%%
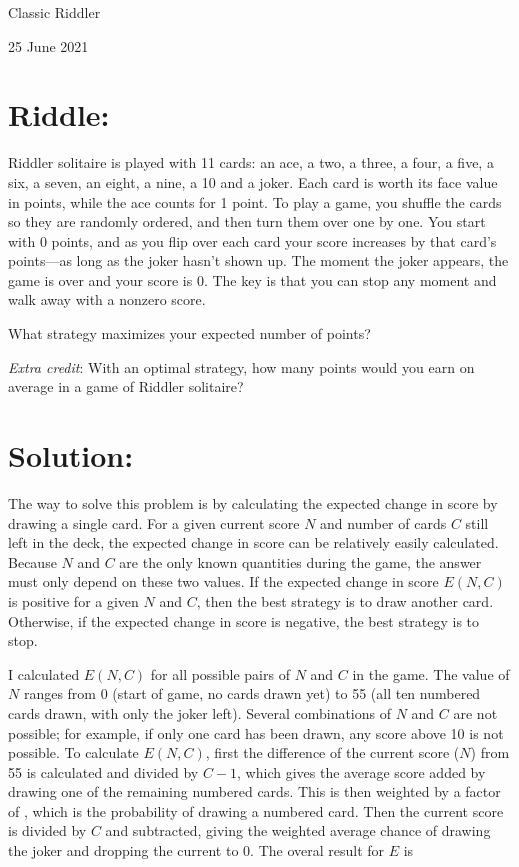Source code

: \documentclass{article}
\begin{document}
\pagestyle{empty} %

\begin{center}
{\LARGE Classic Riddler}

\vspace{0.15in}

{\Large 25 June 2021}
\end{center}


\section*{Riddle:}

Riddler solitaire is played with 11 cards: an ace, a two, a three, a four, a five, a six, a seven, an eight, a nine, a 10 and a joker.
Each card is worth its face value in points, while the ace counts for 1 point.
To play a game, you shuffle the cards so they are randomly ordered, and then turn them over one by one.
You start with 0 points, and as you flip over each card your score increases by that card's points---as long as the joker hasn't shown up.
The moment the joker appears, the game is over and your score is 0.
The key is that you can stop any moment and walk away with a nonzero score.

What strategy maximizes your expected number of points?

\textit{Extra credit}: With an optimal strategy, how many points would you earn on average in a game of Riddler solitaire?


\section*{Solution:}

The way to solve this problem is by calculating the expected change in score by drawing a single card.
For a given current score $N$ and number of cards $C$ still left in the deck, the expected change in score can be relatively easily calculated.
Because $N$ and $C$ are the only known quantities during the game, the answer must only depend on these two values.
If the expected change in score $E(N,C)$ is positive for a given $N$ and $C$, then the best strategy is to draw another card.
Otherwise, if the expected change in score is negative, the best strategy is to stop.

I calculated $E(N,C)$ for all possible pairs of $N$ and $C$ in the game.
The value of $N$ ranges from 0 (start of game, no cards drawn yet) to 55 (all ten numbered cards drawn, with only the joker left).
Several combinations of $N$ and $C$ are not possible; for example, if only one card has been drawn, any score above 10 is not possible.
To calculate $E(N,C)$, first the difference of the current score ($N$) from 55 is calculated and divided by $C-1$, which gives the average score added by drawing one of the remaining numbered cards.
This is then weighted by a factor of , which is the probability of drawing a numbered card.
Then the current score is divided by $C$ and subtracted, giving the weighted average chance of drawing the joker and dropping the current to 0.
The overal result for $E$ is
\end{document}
%%
* What you are asked to do:
Exclude every picture and copy the remaining data exactly.

* Answer space:
Source code

: \documentclass{article}
\begin{document}
\pagestyle{empty} %

\begin{center}
{\LARGE Classic Riddler}

\vspace{0.15in}

{\Large 25 June 2021}
\end{center}


\section*{Riddle:}

Riddler solitaire is played with 11 cards: an ace, a two, a three, a four, a five, a six, a seven, an eight, a nine, a 10 and a joker.
Each card is worth its face value in points, while the ace counts for 1 point.
To play a game, you shuffle the cards so they are randomly ordered, and then turn them over one by one.
You start with 0 points, and as you flip over each card your score increases by that card's points---as long as the joker hasn't shown up.
The moment the joker appears, the game is over and your score is 0.
The key is that you can stop any moment and walk away with a nonzero score.

What strategy maximizes your expected number of points?

\textit{Extra credit}: With an optimal strategy, how many points would you earn on average in a game of Riddler solitaire?


\section*{Solution:}

The way to solve this problem is by calculating the expected change in score by drawing a single card.
For a given current score $N$ and number of cards $C$ still left in the deck, the expected change in score can be relatively easily calculated.
Because $N$ and $C$ are the only known quantities during the game, the answer must only depend on these two values.
If the expected change in score $E(N,C)$ is positive for a given $N$ and $C$, then the best strategy is to draw another card.
Otherwise, if the expected change in score is negative, the best strategy is to stop.

I calculated $E(N,C)$ for all possible pairs of $N$ and $C$ in the game.
The value of $N$ ranges from 0 (start of game, no cards drawn yet) to 55 (all ten numbered cards drawn, with only the joker left).
Several combinations of $N$ and $C$ are not possible; for example, if only one card has been drawn, any score above 10 is not possible.
To calculate $E(N,C)$, first the difference of the current score ($N$) from 55 is calculated and divided by $C-1$, which gives the average score added by drawing one of the remaining numbered cards.
This is then weighted by a factor of , which is the probability of drawing a numbered card.
Then the current score is divided by $C$ and subtracted, giving the weighted average chance of drawing the joker and dropping the current to 0.
The overal result for $E$ is
\end{document}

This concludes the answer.